**YOUR GOAL**
I'd like every line in the following listing that holds "have" copied.

● ● ●

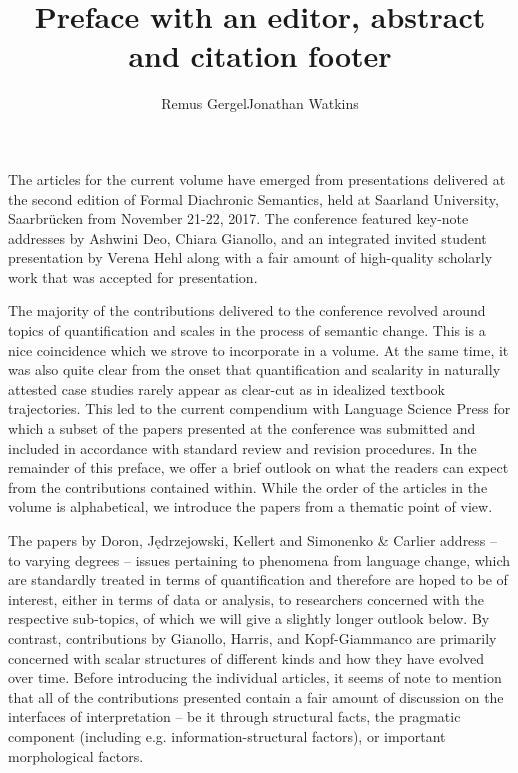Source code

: \documentclass[output=paper]{langsci/langscibook}
\title{Preface with an editor, abstract and citation footer}
\author{Remus Gergel\affiliation{Universität des Saarlandes}\lastand Jonathan Watkins\affiliation{Universität des Saarlandes}}
\begin{document}
\maketitle

\noindent The articles for the current volume have emerged from presentations delivered at the second edition of Formal Diachronic Semantics, held at Saarland University, Saarbrücken from November 21-22, 2017. The conference featured key-note addresses by Ashwini Deo, Chiara Gianollo, and an integrated invited student presentation by Verena Hehl along with a fair amount of high-quality scholarly work that was accepted for presentation.

The majority of the contributions delivered to the conference revolved around topics of quantification and scales in the process of semantic change. This is a nice coincidence which we strove to incorporate in a volume. At the same time, it was also quite clear from the onset that quantification and scalarity in naturally attested case studies rarely appear as clear-cut as in idealized textbook trajectories. This led to the current compendium with Language Science Press for which a subset of the papers presented at the conference was submitted and included in accordance with standard review and revision procedures. In the remainder of this preface, we offer a brief outlook on what the readers can expect from the contributions contained within. While the order of the articles in the volume is alphabetical, we introduce the papers from a thematic point of view.

The papers by Doron, Jędrzejowski, Kellert and Simonenko \& Carlier address – to varying degrees – issues pertaining to phenomena from language change, which are standardly treated in terms of quantification and therefore are hoped to be of interest, either in terms of data or analysis, to researchers concerned with the respective sub-topics, of which we will give a slightly longer outlook below. By contrast, contributions by Gianollo, Harris, and Kopf-Giammanco are primarily concerned with scalar structures of different kinds and how they have evolved over time. Before introducing the individual articles, it seems of note to mention that all of the contributions presented contain a fair amount of discussion on the interfaces of interpretation – be it through structural facts, the pragmatic component (including e.g. information-structural factors), or important morphological factors. 
\end{document}
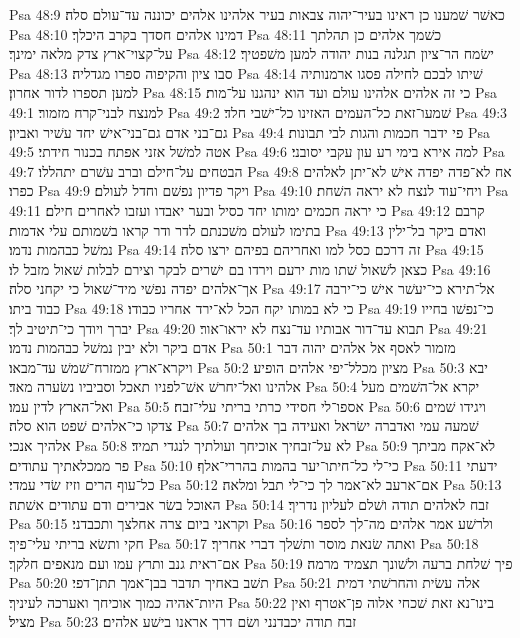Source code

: Psa 48:9  כאשׁר שׁמענו כן ראינו בעיר־יהוה צבאות בעיר אלהינו אלהים יכוננה עד־עולם סלה׃
Psa 48:10  דמינו אלהים חסדך בקרב היכלך׃
Psa 48:11  כשׁמך אלהים כן תהלתך על־קצוי־ארץ צדק מלאה ימינך׃
Psa 48:12  ישׂמח הר־ציון תגלנה בנות יהודה למען משׁפטיך׃
Psa 48:13  סבו ציון והקיפוה ספרו מגדליה׃
Psa 48:14  שׁיתו לבכם לחילה פסגו ארמנותיה למען תספרו לדור אחרון׃
Psa 48:15  כי זה אלהים אלהינו עולם ועד הוא ינהגנו על־מות׃
Psa 49:1  למנצח לבני־קרח מזמור׃
Psa 49:2  שׁמעו־זאת כל־העמים האזינו כל־ישׁבי חלד׃
Psa 49:3  גם־בני אדם גם־בני־אישׁ יחד עשׁיר ואביון׃
Psa 49:4  פי ידבר חכמות והגות לבי תבונות׃
Psa 49:5  אטה למשׁל אזני אפתח בכנור חידתי׃
Psa 49:6  למה אירא בימי רע עון עקבי יסובני׃
Psa 49:7  הבטחים על־חילם וברב עשׁרם יתהללו׃
Psa 49:8  אח לא־פדה יפדה אישׁ לא־יתן לאלהים כפרו׃
Psa 49:9  ויקר פדיון נפשׁם וחדל לעולם׃
Psa 49:10  ויחי־עוד לנצח לא יראה השׁחת׃
Psa 49:11  כי יראה חכמים ימותו יחד כסיל ובער יאבדו ועזבו לאחרים חילם׃
Psa 49:12  קרבם בתימו לעולם משׁכנתם לדר ודר קראו בשׁמותם עלי אדמות׃
Psa 49:13  ואדם ביקר בל־ילין נמשׁל כבהמות נדמו׃
Psa 49:14  זה דרכם כסל למו ואחריהם בפיהם ירצו סלה׃
Psa 49:15  כצאן לשׁאול שׁתו מות ירעם וירדו בם ישׁרים לבקר וצירם לבלות שׁאול מזבל לו׃
Psa 49:16  אך־אלהים יפדה נפשׁי מיד־שׁאול כי יקחני סלה׃
Psa 49:17  אל־תירא כי־יעשׁר אישׁ כי־ירבה כבוד ביתו׃
Psa 49:18  כי לא במותו יקח הכל לא־ירד אחריו כבודו׃
Psa 49:19  כי־נפשׁו בחייו יברך ויודך כי־תיטיב לך׃
Psa 49:20  תבוא עד־דור אבותיו עד־נצח לא יראו־אור׃
Psa 49:21  אדם ביקר ולא יבין נמשׁל כבהמות נדמו׃
Psa 50:1  מזמור לאסף אל אלהים יהוה דבר ויקרא־ארץ ממזרח־שׁמשׁ עד־מבאו׃
Psa 50:2  מציון מכלל־יפי אלהים הופיע׃
Psa 50:3  יבא אלהינו ואל־יחרשׁ אשׁ־לפניו תאכל וסביביו נשׂערה מאד׃
Psa 50:4  יקרא אל־השׁמים מעל ואל־הארץ לדין עמו׃
Psa 50:5  אספו־לי חסידי כרתי בריתי עלי־זבח׃
Psa 50:6  ויגידו שׁמים צדקו כי־אלהים שׁפט הוא סלה׃
Psa 50:7  שׁמעה עמי ואדברה ישׂראל ואעידה בך אלהים אלהיך אנכי׃
Psa 50:8  לא על־זבחיך אוכיחך ועולתיך לנגדי תמיד׃
Psa 50:9  לא־אקח מביתך פר ממכלאתיך עתודים׃
Psa 50:10  כי־לי כל־חיתו־יער בהמות בהררי־אלף׃
Psa 50:11  ידעתי כל־עוף הרים וזיז שׂדי עמדי׃
Psa 50:12  אם־ארעב לא־אמר לך כי־לי תבל ומלאה׃
Psa 50:13  האוכל בשׂר אבירים ודם עתודים אשׁתה׃
Psa 50:14  זבח לאלהים תודה ושׁלם לעליון נדריך׃
Psa 50:15  וקראני ביום צרה אחלצך ותכבדני׃
Psa 50:16  ולרשׁע אמר אלהים מה־לך לספר חקי ותשׂא בריתי עלי־פיך׃
Psa 50:17  ואתה שׂנאת מוסר ותשׁלך דברי אחריך׃
Psa 50:18  אם־ראית גנב ותרץ עמו ועם מנאפים חלקך׃
Psa 50:19  פיך שׁלחת ברעה ולשׁונך תצמיד מרמה׃
Psa 50:20  תשׁב באחיך תדבר בבן־אמך תתן־דפי׃
Psa 50:21  אלה עשׂית והחרשׁתי דמית היות־אהיה כמוך אוכיחך ואערכה לעיניך׃
Psa 50:22  בינו־נא זאת שׁכחי אלוה פן־אטרף ואין מציל׃
Psa 50:23  זבח תודה יכבדנני ושׂם דרך אראנו בישׁע אלהים׃
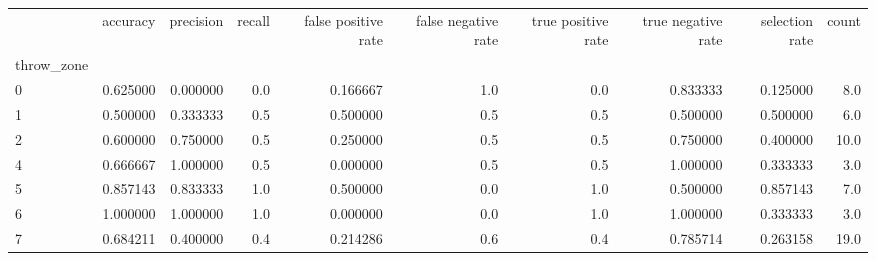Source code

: \begin{tabular}{lrrrrrrrrr}
\toprule
{} &  accuracy &  precision &  recall &  false positive rate &  false negative rate &  true positive rate &  true negative rate &  selection rate &  count \\
throw\_zone &           &            &         &                      &                      &                     &                     &                 &        \\
\midrule
0          &  0.625000 &   0.000000 &     0.0 &             0.166667 &                  1.0 &                 0.0 &            0.833333 &        0.125000 &    8.0 \\
1          &  0.500000 &   0.333333 &     0.5 &             0.500000 &                  0.5 &                 0.5 &            0.500000 &        0.500000 &    6.0 \\
2          &  0.600000 &   0.750000 &     0.5 &             0.250000 &                  0.5 &                 0.5 &            0.750000 &        0.400000 &   10.0 \\
4          &  0.666667 &   1.000000 &     0.5 &             0.000000 &                  0.5 &                 0.5 &            1.000000 &        0.333333 &    3.0 \\
5          &  0.857143 &   0.833333 &     1.0 &             0.500000 &                  0.0 &                 1.0 &            0.500000 &        0.857143 &    7.0 \\
6          &  1.000000 &   1.000000 &     1.0 &             0.000000 &                  0.0 &                 1.0 &            1.000000 &        0.333333 &    3.0 \\
7          &  0.684211 &   0.400000 &     0.4 &             0.214286 &                  0.6 &                 0.4 &            0.785714 &        0.263158 &   19.0 \\
\bottomrule
\end{tabular}
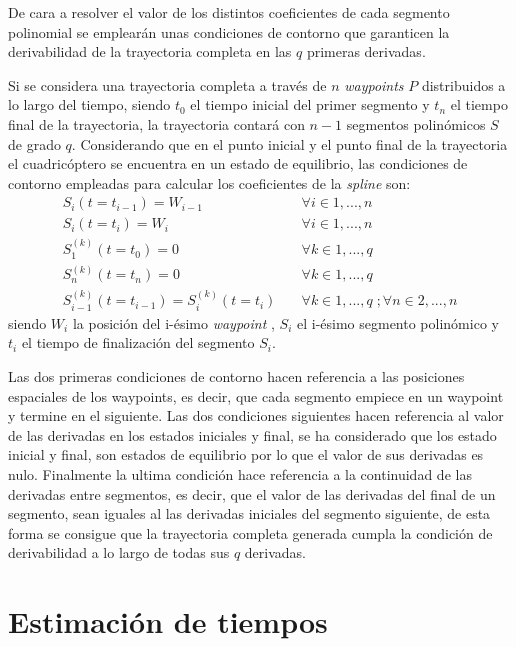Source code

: De cara a resolver el valor de los distintos coeficientes de cada segmento polinomial se emplearán unas condiciones de contorno que garanticen la derivabilidad de la trayectoria completa en las $q$ primeras derivadas. 

Si se considera una trayectoria completa a través de $n$ \textit{waypoints} $P$ distribuidos a lo largo del tiempo, siendo $t_0$ el tiempo inicial del primer segmento y $t_n$ el tiempo final de la trayectoria, la trayectoria contará con $n-1$ segmentos polinómicos $S$ de grado $q$. Considerando que en el punto inicial y el punto final de la trayectoria el cuadricóptero se encuentra en un estado de equilibrio, las condiciones de contorno empleadas para calcular los coeficientes de la \textit{spline} son:
\begin{equation}
\begin{array}{ll}
	S_i (t = t_{i-1}) = W_{i-1} \quad &\forall i \in 1,...,n\\
	S_i (t = t_{i}) = W_i \quad &\forall i \in 1,...,n\\
	S_1^{(k)}(t = t_0) = 0 \quad &\forall k \in 1,...,q\\
	S_n^{(k)}(t = t_n) = 0 \quad &\forall k \in 1,...,q\\
	S_{i-1}^{(k)}(t = t_{i-1}) = S_{i}^{(k)}(t = t_{i})  \quad &\forall k \in 1,...,q \;; \forall n \in 2,...,n
\end{array}
\end{equation}
 siendo $W_i$ la posición del i-ésimo \textit{waypoint} , $S_i$ el i-ésimo segmento polinómico y  $t_i$ el tiempo de finalización del segmento $S_i$.
 
 Las dos primeras condiciones de contorno hacen referencia a las posiciones espaciales de los waypoints, es decir, que cada segmento empiece en un waypoint  y termine en el siguiente. Las dos condiciones siguientes hacen referencia al valor de las derivadas en los estados iniciales y final, se ha considerado que los estado inicial y final, son estados de equilibrio por lo que el valor de sus derivadas es nulo. Finalmente la ultima condición hace referencia a la continuidad de las derivadas entre segmentos, es decir, que el valor de las derivadas del final de un segmento, sean iguales al las derivadas iniciales del segmento siguiente, de esta forma se consigue que la trayectoria completa generada cumpla la condición de derivabilidad a lo largo de todas sus $q$ derivadas.

\section{Estimación de tiempos}\label{sec:estimacion_tiempos}


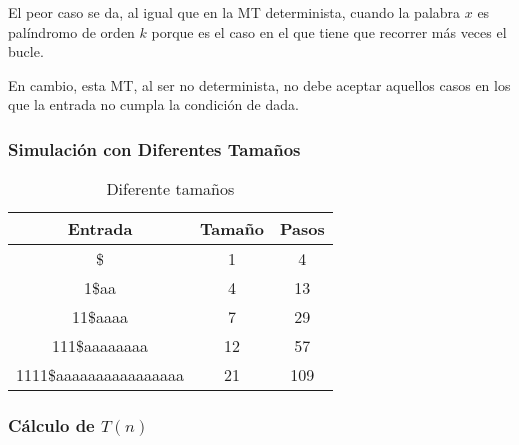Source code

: \documentclass{uc3mpracticas}
\begin{document}
  El peor caso se da, al igual que en la MT determinista, cuando la palabra $x$ es palíndromo de orden $k$ porque es el caso en el que tiene que recorrer más veces el bucle.

  \vspace{3mm}

  En cambio, esta MT, al ser no determinista, no debe aceptar aquellos casos en los que la entrada no cumpla la condición de dada.

\newpage

\subsubsection{Simulación con Diferentes Tamaños}

  \begin{table}[!h]
    \centering
  \begin{tabular}{|c|c|c|}
  \hline
  \textbf{Entrada}       & \textbf{Tamaño} & \textbf{Pasos} \\ \hline
  \$            & 1               & 4              \\ \hline
  1\$aa         & 4               & 13             \\ \hline
  11\$aaaa      & 7               & 29             \\ \hline
  111\$aaaaaaaa          & 12              & 57             \\ \hline
  1111\$aaaaaaaaaaaaaaaa & 21              & 109            \\ \hline
  \end{tabular}
  \caption{Diferente tamaños}
  \end{table}


\subsubsection{Cálculo de $T(n)$}
\end{document}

● ● ●

**TASK SOLUTION**
\noindent The articles for the current volume have emerged from presentations delivered at the second edition of Formal Diachronic Semantics, held at Saarland University, Saarbrücken from November 21-22, 2017. The conference featured key-note addresses by Ashwini Deo, Chiara Gianollo, and an integrated invited student presentation by Verena Hehl along with a fair amount of high-quality scholarly work that was accepted for presentation.
The papers by Doron, Jędrzejowski, Kellert and Simonenko \& Carlier address – to varying degrees – issues pertaining to phenomena from language change, which are standardly treated in terms of quantification and therefore are hoped to be of interest, either in terms of data or analysis, to researchers concerned with the respective sub-topics, of which we will give a slightly longer outlook below. By contrast, contributions by Gianollo, Harris, and Kopf-Giammanco are primarily concerned with scalar structures of different kinds and how they have evolved over time. Before introducing the individual articles, it seems of note to mention that all of the contributions presented contain a fair amount of discussion on the interfaces of interpretation – be it through structural facts, the pragmatic component (including e.g. information-structural factors), or important morphological factors. 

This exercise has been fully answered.